乐岑拿出白玉笛横在身前,众人见此紧张了一瞬,纷纷握紧了手中的农具,见他没有下一步的动作也不敢放松,举着锄头,铁锹等待他的动作。
冷冷地瞥了一眼周围的人,乐岑缓缓地抬手,将玉笛放到嘴边,嘴角露出不屑地笑,下意识呢,一阵刺耳的笛声想起,四周的人瞬间被震的倒退几步,手脚无力。就连乐笙也被震了一下,有些没站住。
乐笙是知道乐岑修的是音凝,只是之前从来没见过乐岑如此动怒,居然吹奏出《伐》这支曲子。
《伐》乃古曲,是古代出阵之时扰乱敌方士兵心神之曲。还有一曲名为《杀》,乃激励我方将士之曲。两首曲子被收藏在乐府藏经阁最高层,被列为禁曲,这曲子太邪,功力太浅者,根本扛不住这邪性之曲,容易走火入魔,受乐曲影响,整个人会陷入疯魔,直至死去。

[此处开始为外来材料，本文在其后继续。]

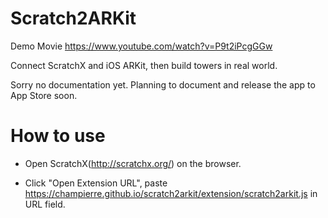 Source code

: # Scratch2ARKit

Demo Movie
https://www.youtube.com/watch?v=P9t2iPcgGGw

Connect ScratchX and iOS ARKit, then build towers in real world.

Sorry no documentation yet. Planning to document and release the app to App Store soon.

# How to use

- Open ScratchX(http://scratchx.org/) on the browser.

- Click "Open Extension URL", paste https://champierre.github.io/scratch2arkit/extension/scratch2arkit.js in URL field.
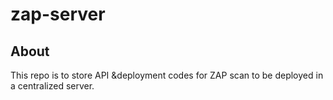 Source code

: # zap-server

## About
This repo is to store API &deployment codes for ZAP scan to be deployed in a centralized server. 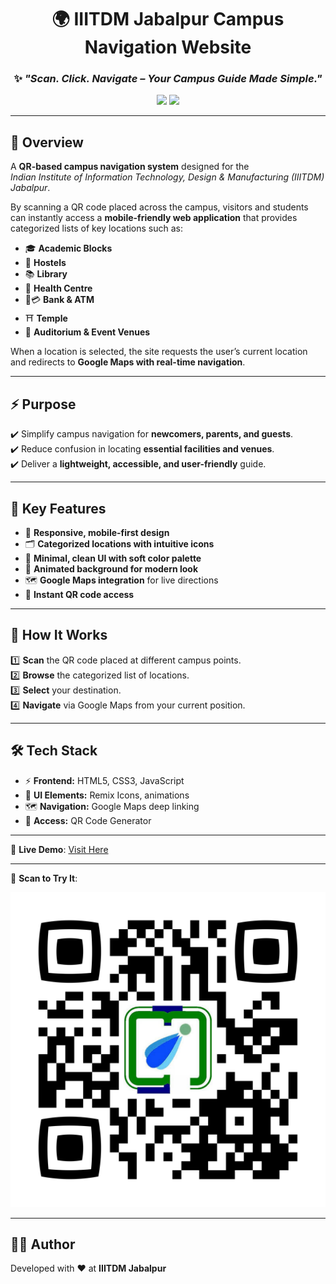 <div align="center">

# 🌍 IIITDM Jabalpur Campus Navigation Website  

### ✨ *"Scan. Click. Navigate – Your Campus Guide Made Simple."*  

<img src="https://img.shields.io/badge/Project-IIITDM%20Navigation-blue?style=for-the-badge&logo=googlemaps" />  
<img src="https://img.shields.io/badge/Made%20With-HTML%2C%20CSS%2C%20JS-green?style=for-the-badge&logo=javascript" />  

</div>  

---

## 📖 Overview  
A **QR-based campus navigation system** designed for the  
*Indian Institute of Information Technology, Design & Manufacturing (IIITDM) Jabalpur*.  

By scanning a QR code placed across the campus, visitors and students can instantly access a **mobile-friendly web application** that provides categorized lists of key locations such as:  

- 🎓 **Academic Blocks**  
- 🏢 **Hostels**  
- 📚 **Library**  
- 🏥 **Health Centre**  
- 🏦💳 **Bank & ATM**  
- ⛩️ **Temple**  
- 📅 **Auditorium & Event Venues**  

When a location is selected, the site requests the user’s current location and redirects to **Google Maps with real-time navigation**.  

---

## ⚡ Purpose  
✔️ Simplify campus navigation for **newcomers, parents, and guests**.  
✔️ Reduce confusion in locating **essential facilities and venues**.  
✔️ Deliver a **lightweight, accessible, and user-friendly** guide.  

---

## 🎨 Key Features  
- 📱 **Responsive, mobile-first design**  
- 🗂️ **Categorized locations with intuitive icons**  
- 🎨 **Minimal, clean UI with soft color palette**  
- 🌌 **Animated background for modern look**  
- 🗺️ **Google Maps integration** for live directions  
- 🔗 **Instant QR code access**  

---

## 🚀 How It Works  
1️⃣ **Scan** the QR code placed at different campus points.  
2️⃣ **Browse** the categorized list of locations.  
3️⃣ **Select** your destination.  
4️⃣ **Navigate** via Google Maps from your current position.  

---

## 🛠️ Tech Stack  
- ⚡ **Frontend:** HTML5, CSS3, JavaScript  
- 🎨 **UI Elements:** Remix Icons, animations  
- 🗺️ **Navigation:** Google Maps deep linking  
- 📲 **Access:** QR Code Generator  

---

🚀 **Live Demo**: [Visit Here](https://iiitdmj-campus-navigator.vercel.app/)

---

📲 **Scan to Try It**:

![QR Code](./qrcode.png)

---

## 👨‍💻 Author  
Developed with ❤️ at **IIITDM Jabalpur**  
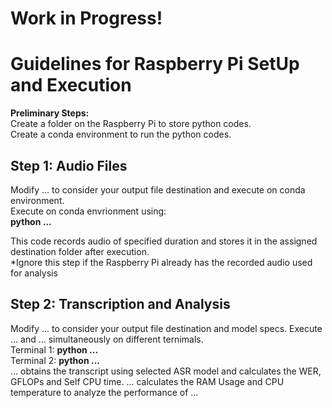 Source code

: # Work in Progress! 
# **Guidelines for Raspberry Pi SetUp and Execution**
**Preliminary Steps:**  
Create a folder on the Raspberry Pi to store python codes.  
Create a conda environment to run the python codes.  

## Step 1: Audio Files
Modify  ... to consider your output file destination and execute on conda environment.  
Execute on conda envrionment using:      
**python ...**

This code records audio of specified duration and stores it in the assigned destination folder after execution.  
*Ignore this step if the Raspberry Pi already has the recorded audio used for analysis  

## Step 2: Transcription and Analysis
Modify ... to consider your output file destination and model specs. 
Execute ... and ... simultaneously on different ternimals.  
Terminal 1: **python ...**  
Terminal 2: **python ...**  
... obtains the transcript using selected ASR model and calculates the WER, GFLOPs and Self CPU time.
... calculates the RAM Usage and CPU temperature to analyze the performance of ...




  
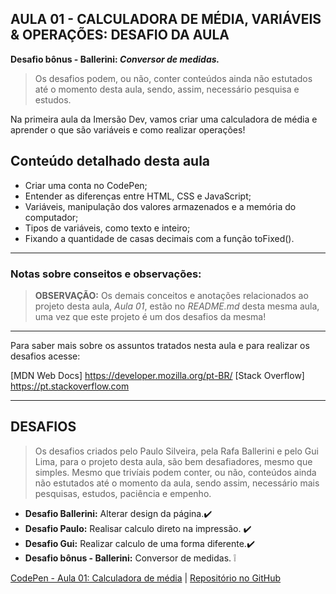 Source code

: AULA 01 - CALCULADORA DE MÉDIA, VARIÁVEIS & OPERAÇÕES: DESAFIO DA AULA
---

**Desafio bônus - Ballerini: _Conversor de medidas._**
>Os desafios podem, ou não, conter conteúdos ainda não estutados até o momento desta aula, sendo, assim, necessário pesquisa e estudos.

Na primeira aula da Imersão Dev, vamos criar uma calculadora de média e aprender o que são variáveis e como realizar operações! 

## Conteúdo detalhado desta aula

- Criar uma conta no CodePen;
- Entender as diferenças entre HTML, CSS e JavaScript;
- Variáveis, manipulação dos valores armazenados e a memória do computador;
- Tipos de variáveis, como texto e inteiro;
- Fixando a quantidade de casas decimais com a função toFixed().


--- 

### Notas sobre conseitos e observações:

>**OBSERVAÇÃO:** Os demais conceitos e anotações relacionados ao projeto desta aula, _Aula 01_, estão no _README.md_ desta mesma aula, uma vez que este projeto é um dos desafios da mesma!   

---

Para saber mais sobre os assuntos tratados nesta aula e para realizar os desafios acesse:

[MDN Web Docs] https://developer.mozilla.org/pt-BR/
[Stack Overflow] https://pt.stackoverflow.com

---

## DESAFIOS

>Os desafios criados pelo Paulo Silveira, pela Rafa Ballerini e pelo Gui Lima, para o projeto desta aula, são bem desafiadores, mesmo que simples. Mesmo que trivíais podem conter, ou não, conteúdos ainda não estutados até o momento da aula, sendo assim, necessário mais pesquisas, estudos, paciência e empenho.

- **Desafio Ballerini:** Alterar design da página.✔️
- **Desafio Paulo:** Realisar calculo direto na impressão. ✔️
- **Desafio Gui:** Realizar calculo de uma forma diferente.✔️
- **Desafio bônus - Ballerini:** Conversor de medidas. ❕

[CodePen - Aula 01: Calculadora de média](https://codepen.io/lannyer/pen/RwLvPJj?editors=0010) | [Repositório no GitHub](https://github.com/Lannyer/imersaodev3/tree/master/Aula1.1-OutrosDesafio) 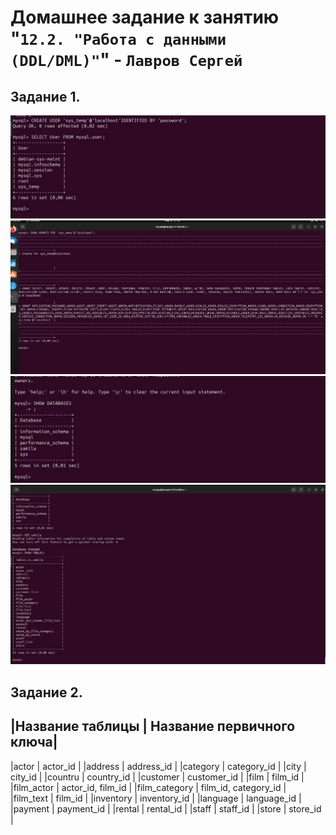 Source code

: # Домашнее задание к занятию "`12.2. "Работа с данными (DDL/DML)"`" - `Лавров Сергей`

## Задание 1. 

![alt text](https://github.com/SergeyLavrov/8.1.-Git/blob/main/img/12_2_1.jpg)
![alt text](https://github.com/SergeyLavrov/8.1.-Git/blob/main/img/12_2_2.jpg)
![alt text](https://github.com/SergeyLavrov/8.1.-Git/blob/main/img/12_2_3.jpg)
![alt text](https://github.com/SergeyLavrov/8.1.-Git/blob/main/img/12_2_4.jpg)
  
## Задание 2. 

|Название таблицы | Название первичного ключа|
----------------------------------------------
|actor            | actor_id                 |
|address          | address_id               |
|category         | category_id              |
|city             | city_id                  |
|countru          | country_id               |
|customer         | customer_id              |
|film             | film_id                  |
|film_actor       | actor_id, film_id        |
|film_category    | film_id, category_id     |
|film_text        | film_id                  |
|inventory        | inventory_id             |
|language         | language_id              |
|payment          | payment_id               |
|rental           | rental_id                |
|staff            | staff_id                 |
|store            | store_id                 |
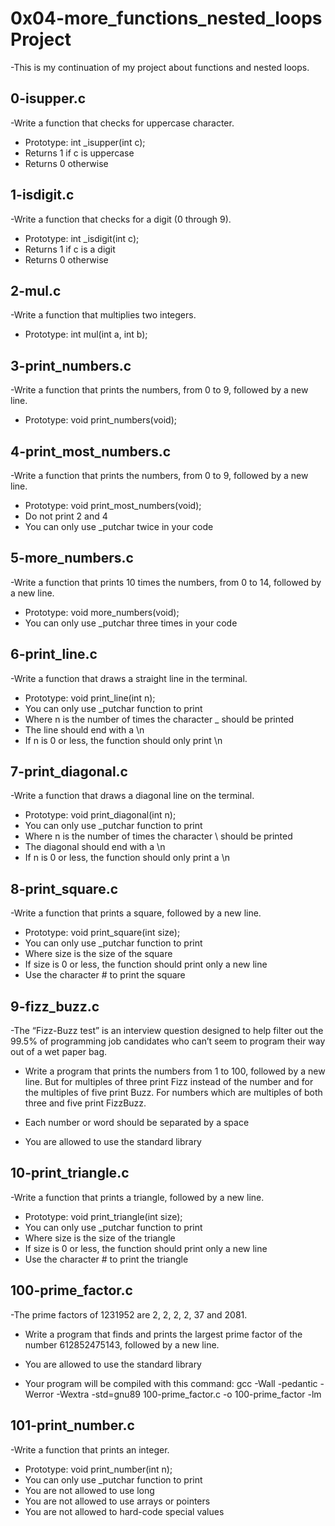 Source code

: # 0x04-more_functions_nested_loops Project

-This is my continuation of my project about functions and nested loops.

## 0-isupper.c
-Write a function that checks for uppercase character.

* Prototype: int _isupper(int c);
* Returns 1 if c is uppercase
* Returns 0 otherwise
## 1-isdigit.c
-Write a function that checks for a digit (0 through 9).

* Prototype: int _isdigit(int c);
* Returns 1 if c is a digit
* Returns 0 otherwise
## 2-mul.c
-Write a function that multiplies two integers.

* Prototype: int mul(int a, int b);
## 3-print_numbers.c
-Write a function that prints the numbers, from 0 to 9, followed by a new line.

* Prototype: void print_numbers(void);
## 4-print_most_numbers.c
-Write a function that prints the numbers, from 0 to 9, followed by a new line.

* Prototype: void print_most_numbers(void);
* Do not print 2 and 4
* You can only use _putchar twice in your code
## 5-more_numbers.c
-Write a function that prints 10 times the numbers, from 0 to 14, followed by a new line.

* Prototype: void more_numbers(void);
* You can only use _putchar three times in your code
## 6-print_line.c
-Write a function that draws a straight line in the terminal.

* Prototype: void print_line(int n);
* You can only use _putchar function to print
* Where n is the number of times the character _ should be printed
* The line should end with a \n
* If n is 0 or less, the function should only print \n
## 7-print_diagonal.c
-Write a function that draws a diagonal line on the terminal.

* Prototype: void print_diagonal(int n);
* You can only use _putchar function to print
* Where n is the number of times the character \ should be printed
* The diagonal should end with a \n
* If n is 0 or less, the function should only print a \n
## 8-print_square.c
-Write a function that prints a square, followed by a new line.

* Prototype: void print_square(int size);
* You can only use _putchar function to print
* Where size is the size of the square
* If size is 0 or less, the function should print only a new line
* Use the character # to print the square
## 9-fizz_buzz.c
-The “Fizz-Buzz test” is an interview question designed to help filter out the 99.5% of programming job candidates who can’t seem to program their way out of a wet paper bag.

* Write a program that prints the numbers from 1 to 100, followed by a new line. But for multiples of three print Fizz instead of the number and for the multiples of five print Buzz. For numbers which are multiples of both three and five print FizzBuzz.

* Each number or word should be separated by a space
* You are allowed to use the standard library
## 10-print_triangle.c
-Write a function that prints a triangle, followed by a new line.

* Prototype: void print_triangle(int size);
* You can only use _putchar function to print
* Where size is the size of the triangle
* If size is 0 or less, the function should print only a new line
* Use the character # to print the triangle
## 100-prime_factor.c
-The prime factors of 1231952 are 2, 2, 2, 2, 37 and 2081.

* Write a program that finds and prints the largest prime factor of the number 612852475143, followed by a new line.

* You are allowed to use the standard library
* Your program will be compiled with this command: gcc -Wall -pedantic -Werror -Wextra -std=gnu89 100-prime_factor.c -o 100-prime_factor -lm
## 101-print_number.c
-Write a function that prints an integer.

* Prototype: void print_number(int n);
* You can only use _putchar function to print
* You are not allowed to use long
* You are not allowed to use arrays or pointers
* You are not allowed to hard-code special values
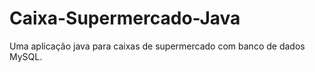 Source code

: # Caixa-Supermercado-Java

Uma aplicação java para caixas de supermercado com banco de dados MySQL.

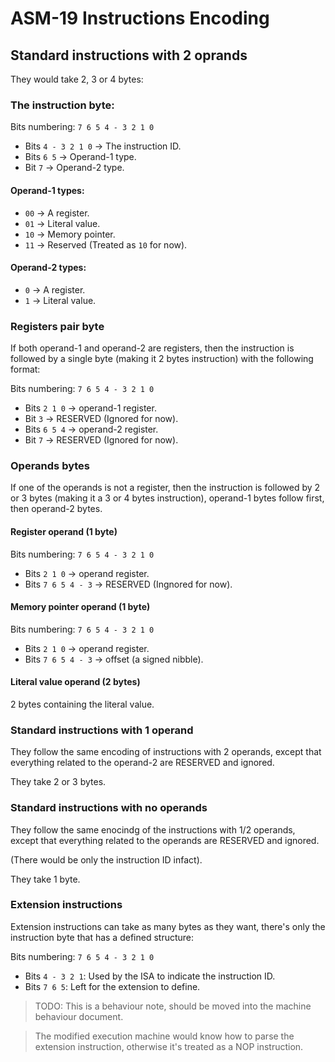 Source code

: 
# ASM-19 Instructions Encoding

## Standard instructions with 2 oprands

They would take 2, 3 or 4 bytes:

### The instruction byte:

Bits numbering: `7 6 5 4 - 3 2 1 0`

- Bits `4 - 3 2 1 0` -> The instruction ID.
- Bits `6 5` -> Operand-1 type.
- Bit `7` -> Operand-2 type.

#### Operand-1 types:

- `00` -> A register.
- `01` -> Literal value.
- `10` -> Memory pointer.
- `11` -> Reserved (Treated as `10` for now).

#### Operand-2 types:

- `0` -> A register.
- `1` -> Literal value.

### Registers pair byte

If both operand-1 and operand-2 are registers, then the instruction is followed
by a single byte (making it 2 bytes instruction) with the following format:

Bits numbering: `7 6 5 4 - 3 2 1 0`

- Bits `2 1 0` -> operand-1 register.
- Bit `3` -> RESERVED (Ignored for now).
- Bits `6 5 4` -> operand-2 register.
- Bit `7` -> RESERVED (Ignored for now).

### Operands bytes

If one of the operands is not a register, then the instruction is followed by
2 or 3 bytes (making it a 3 or 4 bytes instruction), operand-1 bytes follow first, then operand-2 bytes.

#### Register operand (1 byte)

Bits numbering: `7 6 5 4 - 3 2 1 0`

- Bits `2 1 0` -> operand register.
- Bits `7 6 5 4 - 3` -> RESERVED (Ingnored for now).

#### Memory pointer operand (1 byte)

Bits numbering: `7 6 5 4 - 3 2 1 0`

- Bits `2 1 0` -> operand register.
- Bits `7 6 5 4 - 3` -> offset (a signed nibble).

#### Literal value operand (2 bytes)

2 bytes containing the literal value.

### Standard instructions with 1 operand

They follow the same encoding of instructions with 2 operands, except that everything related to the operand-2 are RESERVED and ignored.

They take 2 or 3 bytes.

### Standard instructions with no operands

They follow the same enocindg of the instructions with 1/2 operands, except that everything related to the operands are RESERVED and ignored.

(There would be only the instruction ID infact).

They take 1 byte.

### Extension instructions

Extension instructions can take as many bytes as they want, there's only the instruction byte that has a defined structure:

Bits numbering: `7 6 5 4 - 3 2 1 0`

- Bits `4 - 3 2 1`: Used by the ISA to indicate the instruction ID.
- Bits `7 6 5`: Left for the extension to define.

> TODO: This is a behaviour note, should be moved into the machine behaviour document.

> The modified execution machine would know how to parse the extension instruction, otherwise it's treated as a NOP instruction.
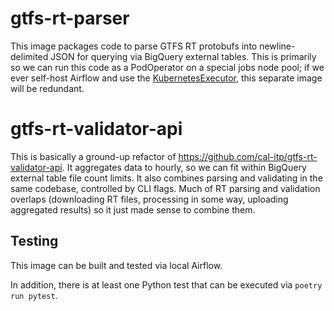 # gtfs-rt-parser

This image packages code to parse GTFS RT protobufs into newline-delimited JSON for querying
via BigQuery external tables. This is primarily so we can run this code as a PodOperator on
a special jobs node pool; if we ever self-host Airflow and use the [KubernetesExecutor](https://airflow.apache.org/docs/apache-airflow/stable/executor/kubernetes.html), this
separate image will be redundant.

# gtfs-rt-validator-api

This is basically a ground-up refactor of https://github.com/cal-itp/gtfs-rt-validator-api. It aggregates
data to hourly, so we can fit within BigQuery external table file count limits. It also combines parsing
and validating in the same codebase, controlled by CLI flags. Much of RT parsing and validation overlaps
(downloading RT files, processing in some way, uploading aggregated results) so it just made sense to
combine them.

## Testing
This image can be built and tested via local Airflow.

In addition, there is at least one Python test that can be executed via `poetry run pytest`.
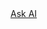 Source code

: <body>
  <!-- Replace the data-endpoint value with your own URL -->
  <!-- @see: https://documate.site/integration/docsify#connect-to-backend -->
  <a id="ask-ai" data-endpoint="https://test123.us.aircode.run/ask" href="###">Ask AI</a>
</body>
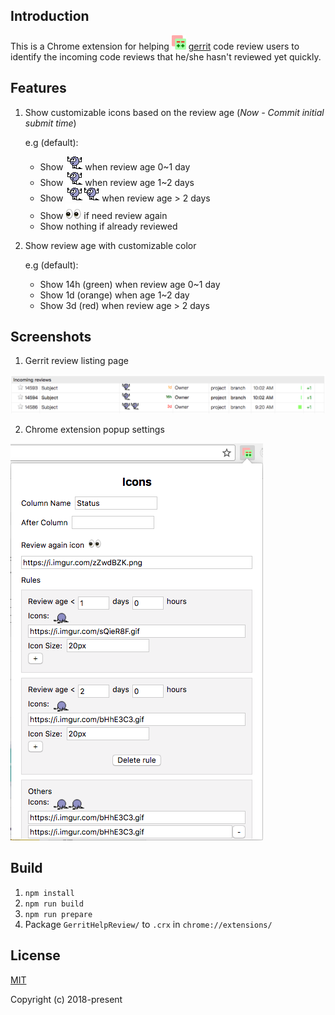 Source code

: ## Introduction
This is a Chrome extension for helping ![](media/icon.png) [gerrit](https://gerrit.googlesource.com/gerrit) code review users to identify the incoming code reviews that he/she hasn't reviewed yet quickly.

## Features
1. Show customizable icons based on the review age (*Now - Commit initial submit time*)

   e.g (default):

   * Show ![](media/help_review_slow.gif) when review age 0~1 day
   * Show ![](media/help_review_fast.gif) when review age 1~2 days
   * Show ![](media/help_review_fast.gif)![](media/help_review_fast.gif) when review age > 2 days
   * Show ![](media/review_again.png) if need review again
   * Show nothing if already reviewed

2. Show review age with customizable color

   e.g (default):

   * Show 14h (green) when review age 0~1 day
   * Show 1d (orange) when age 1~2 day
   * Show 3d (red) when review age > 2 days

## Screenshots
1. Gerrit review listing page

![](media/preview_1.png)

2. Chrome extension popup settings

![](media/preview_2.png)

## Build
1. `npm install`
2. `npm run build`
3. `npm run prepare`
4. Package `GerritHelpReview/` to `.crx` in `chrome://extensions/`

## License

[MIT](http://opensource.org/licenses/MIT)

Copyright (c) 2018-present
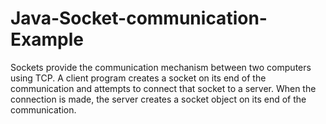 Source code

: # Java-Socket-communication-Example
Sockets provide the communication mechanism between two computers using TCP. A client program creates a socket on its end of the communication and attempts to connect that socket to a server. When the connection is made, the server creates a socket object on its end of the communication.
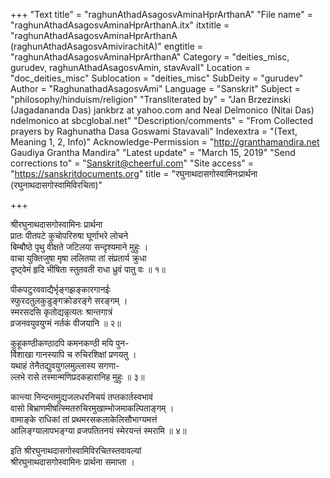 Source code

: +++
"Text title" = "raghunAthadAsagosvAminaHprArthanA"
"File name" = "raghunAthadAsagosvAminaHprArthanA.itx"
itxtitle = "raghunAthadAsagosvAminaHprArthanA (raghunAthadAsagosvAmivirachitA)"
engtitle = "raghunAthadAsagosvAminaHprArthanA"
Category = "deities_misc, gurudev, raghunAthadAsagosvAmin, stavAvalI"
Location = "doc_deities_misc"
Sublocation = "deities_misc"
SubDeity = "gurudev"
Author = "RaghunathadAsagosvAmi"
Language = "Sanskrit"
Subject = "philosophy/hinduism/religion"
"Transliterated by" = "Jan Brzezinski (Jagadananda Das) jankbrz at yahoo.com and Neal Delmonico (Nitai Das) ndelmonico at sbcglobal.net"
"Description/comments" = "From Collected prayers by Raghunatha Dasa Goswami Stavavali"
Indexextra = "(Text, Meaning 1, 2, Info)"
Acknowledge-Permission = "http://granthamandira.net Gaudiya Grantha Mandira"
"Latest update" = "March 15, 2019"
"Send corrections to" = "Sanskrit@cheerful.com"
"Site access" = "https://sanskritdocuments.org"
title = "रघुनाथदासगोस्वामिनःप्रार्थना (रघुनाथदासगोस्वामिविरचिता)"

+++
  
 श्रीरघुनाथदासगोस्वामिनः प्रार्थना   
प्रातः पीतपटे कुचोपरिरुषा घूर्णाभरे लोचने  
    बिम्बौष्ठे पृथु वीक्षते जटिलया सन्दृश्यमाने मुहुः ।  
वाचा युक्तिजुषा मृषा ललितया तां संप्रतार्य क्रुधा  
     दृष्ट्वेमं हृदि भीषिता स्तुतवती राधा ध्रुवं पातु वः ॥ १॥  
  
पीकपटुरववाद्यैर्भृङ्गझङ्कारगानईः  
     स्फुरदतुलकुडुङ्गक्रोडरङ्गे सरङ्गम् ।  
स्मरसदसि कृतोद्यन्नृत्यतः श्रान्तगात्रं  
     व्रजनवयुवयुग्मं नर्तकं वीजयानि ॥ २॥  
  
कुहूकण्ठीकण्ठादपि कमनकण्ठी मयि पुन-  
     र्विशाखा गानस्यापि च रुचिरशिक्षां प्रणयतु ।  
यथाहं तेनैतद्युवयुगलमुल्लास्य सगणा-  
     ल्लभे रासे तस्मान्मणिप्रदकहारानिह मुहुः ॥ ३॥  
  
कान्त्या निन्दन्तमुद्यजलधरनिचयं तप्तकार्तस्वभावं  
     वासो बिभ्राणमीषत्स्मितरुचिरमुखाम्भोजमाकल्पिताङ्गम् ।  
वामाङ्के राधिकां तां प्रथमरसकलाकेलिसौभाग्यमत्तं  
     आलिङ्ग्यालापभङ्ग्या व्रजपतितनयं स्मेरयन्तं स्मरामि ॥ ४॥  
  
इति श्रीरघुनाथदासगोस्वामिविरचितस्तवावल्यां  
          श्रीरघुनाथदासगोस्वामिनः प्रार्थना समाप्ता ।  
  
  
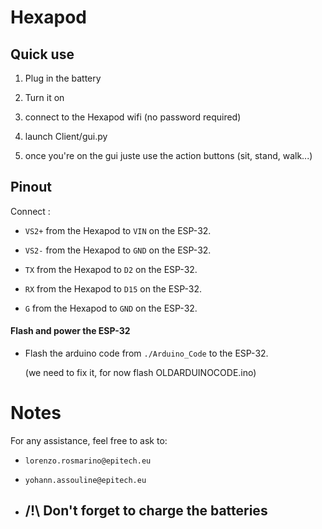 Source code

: # Hexapod

## Quick use

1. Plug in the battery

2. Turn it on

3. connect to the Hexapod wifi (no password required)

4. launch Client/gui.py

5. once you're on the gui juste use the action buttons (sit, stand, walk...)

## Pinout

Connect :

-  `VS2+` from the Hexapod to `VIN` on the ESP-32.
-  `VS2-` from the Hexapod to `GND` on the ESP-32.

-  `TX` from the Hexapod to `D2` on the ESP-32.
- `RX` from the Hexapod to `D15` on the ESP-32.
-  `G` from the Hexapod to `GND` on the ESP-32.



#### Flash and power the ESP-32

- Flash the arduino code from `./Arduino_Code` to the ESP-32.
  
  (we need to fix it, for now flash OLDARDUINOCODE.ino)
  
  

# Notes

For any assistance, feel free to ask to:

- `lorenzo.rosmarino@epitech.eu` 

- `yohann.assouline@epitech.eu`



- ## /!\ Don't forget to charge the batteries



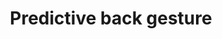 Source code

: ---
layout: default
title: Predictive back gesture
grand_parent: App navigation
nav_order: 2
parent: Add support for back navigation
--- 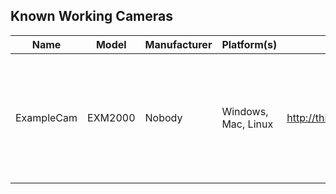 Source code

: ## Known Working Cameras

| Name | Model | Manufacturer | Platform(s) | URL | Notes |
| ---- | ----- | ------------ | ----------- | --- | ----- |
| ExampleCam | EXM2000 | Nobody | Windows, Mac, Linux | http://this.is.an.example/cheapcam.html | Not a real camera, just here to show the format of the table. |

乐笙惊讶于乐岑是如何找到这首曲子的,更惊讶于他如何练成这首曲子,甚至,如此熟练,效果,也十分显著,就连自己也差点被慑住,就跟别提现在瘫倒在地上的普通人了。
乐笙叹了口气,大概,阿岑真的生气了,哎,头疼,该怎么哄呢?乐岑见乐笙陷入沉默,难得主动地拉起了乐笙的手,一言不发地走出了小院。乐笙任乐岑拉着自己慢悠悠地跟在他身后,在乐岑看不见的地方笑弯了眼,被村民影响的坏心情也一扫而光。
当乐岑准备沿原路返回的时候,乐笙拉住了他,虽然不想插手村中的事,但刚刚听村里人说,村里最近似乎死了很多人,乐笙觉的此事有蹊跷,医者仁心,尤其是村里似乎死的都是小孩子,乐笙更想知道到底发生了什么。